--- Records for processing Enclosed Below ---
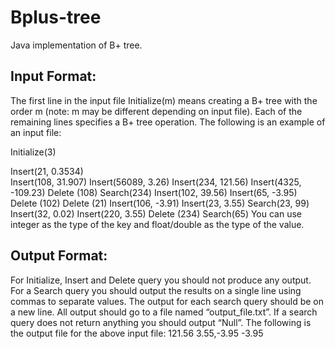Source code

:# Bplus-tree

Java implementation of B+ tree.

## Input Format:
The first line in the input file Initialize(m) means creating a B+ tree with the order m (note: m may be different depending on input file). Each of the remaining lines specifies a B+ tree operation. The following is an example of an input file:  

Initialize(3)  

Insert(21, 0.3534)  
Insert(108, 31.907)
Insert(56089, 3.26)
Insert(234, 121.56)
Insert(4325, -109.23)
Delete (108)
Search(234)
Insert(102, 39.56)
Insert(65, -3.95)
Delete (102)
Delete (21)
Insert(106, -3.91)
Insert(23, 3.55)
Search(23, 99)
Insert(32, 0.02)
Insert(220, 3.55)
Delete (234)
Search(65)
You can use integer as the type of the key and float/double as the type of the value.

## Output Format:
For Initialize, Insert and Delete query you should not produce any output.
For a Search query you should output the results on a single line using commas to separate values. The
output for each search query should be on a new line. All output should go to a file named
“output_file.txt”. If a search query does not return anything you should output “Null”.
The following is the output file for the above input file:
121.56
3.55,-3.95
-3.95
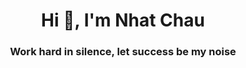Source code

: <!--
**brianchau-star/brianchau-star** is a ✨ special ✨ repository because its `README.md` appears on your GitHub profile.
-->
<h1 align="center">Hi 👋, I'm Nhat Chau</h1>
<h3 align="center">Work hard in silence, let success be my noise</h3>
--- End of Enclosed Records for processing ---
§ **Aim of the exercise**
Please repeat, exactly as written, only the lines from the line with "For a Search" to the end of the data, leaving out every picture.

§ **Response area**
For a Search query you should output the results on a single line using commas to separate values. The
output for each search query should be on a new line. All output should go to a file named
“output_file.txt”. If a search query does not return anything you should output “Null”.
The following is the output file for the above input file:
121.56
3.55,-3.95
-3.95
Source code

: <!--
**brianchau-star/brianchau-star** is a ✨ special ✨ repository because its `README.md` appears on your GitHub profile.
-->
<h1 align="center">Hi 👋, I'm Nhat Chau</h1>
<h3 align="center">Work hard in silence, let success be my noise</h3>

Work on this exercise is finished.